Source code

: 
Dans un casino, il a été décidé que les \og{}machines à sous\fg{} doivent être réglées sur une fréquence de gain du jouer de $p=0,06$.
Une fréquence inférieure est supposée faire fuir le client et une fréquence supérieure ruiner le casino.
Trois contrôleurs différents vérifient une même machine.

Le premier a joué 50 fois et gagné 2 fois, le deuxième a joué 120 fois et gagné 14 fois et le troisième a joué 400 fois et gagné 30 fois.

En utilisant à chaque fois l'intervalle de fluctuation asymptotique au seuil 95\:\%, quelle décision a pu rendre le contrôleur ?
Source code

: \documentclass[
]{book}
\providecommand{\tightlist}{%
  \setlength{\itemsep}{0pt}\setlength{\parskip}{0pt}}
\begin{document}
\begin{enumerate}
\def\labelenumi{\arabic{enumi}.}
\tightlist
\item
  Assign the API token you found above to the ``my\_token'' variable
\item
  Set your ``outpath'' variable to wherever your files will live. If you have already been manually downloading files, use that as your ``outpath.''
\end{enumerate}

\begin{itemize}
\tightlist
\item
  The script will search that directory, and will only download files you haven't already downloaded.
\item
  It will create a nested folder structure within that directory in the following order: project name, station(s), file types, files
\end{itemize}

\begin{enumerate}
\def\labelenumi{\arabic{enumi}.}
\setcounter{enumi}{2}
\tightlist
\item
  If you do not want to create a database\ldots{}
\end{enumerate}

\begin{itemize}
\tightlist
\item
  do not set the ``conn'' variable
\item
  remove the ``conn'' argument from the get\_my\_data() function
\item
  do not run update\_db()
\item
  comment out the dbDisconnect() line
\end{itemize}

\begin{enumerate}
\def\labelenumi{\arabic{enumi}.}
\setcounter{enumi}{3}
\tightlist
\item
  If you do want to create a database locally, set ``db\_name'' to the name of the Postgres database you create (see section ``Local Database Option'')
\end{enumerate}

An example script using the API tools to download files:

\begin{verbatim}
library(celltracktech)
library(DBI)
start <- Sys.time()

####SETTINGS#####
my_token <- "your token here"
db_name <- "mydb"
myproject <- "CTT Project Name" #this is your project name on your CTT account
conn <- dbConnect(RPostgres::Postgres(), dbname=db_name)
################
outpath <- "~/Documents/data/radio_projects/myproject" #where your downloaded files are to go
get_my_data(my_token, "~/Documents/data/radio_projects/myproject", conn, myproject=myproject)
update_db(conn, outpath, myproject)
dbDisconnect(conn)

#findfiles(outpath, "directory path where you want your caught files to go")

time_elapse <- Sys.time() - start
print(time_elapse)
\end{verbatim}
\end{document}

━━━━━━━━━━━━━━━━━━━━━━━━━━━━━━

▶ **The task**
Write only the number of lines in the data where the string "start" can be found.

▶ **Response to the exercise**
2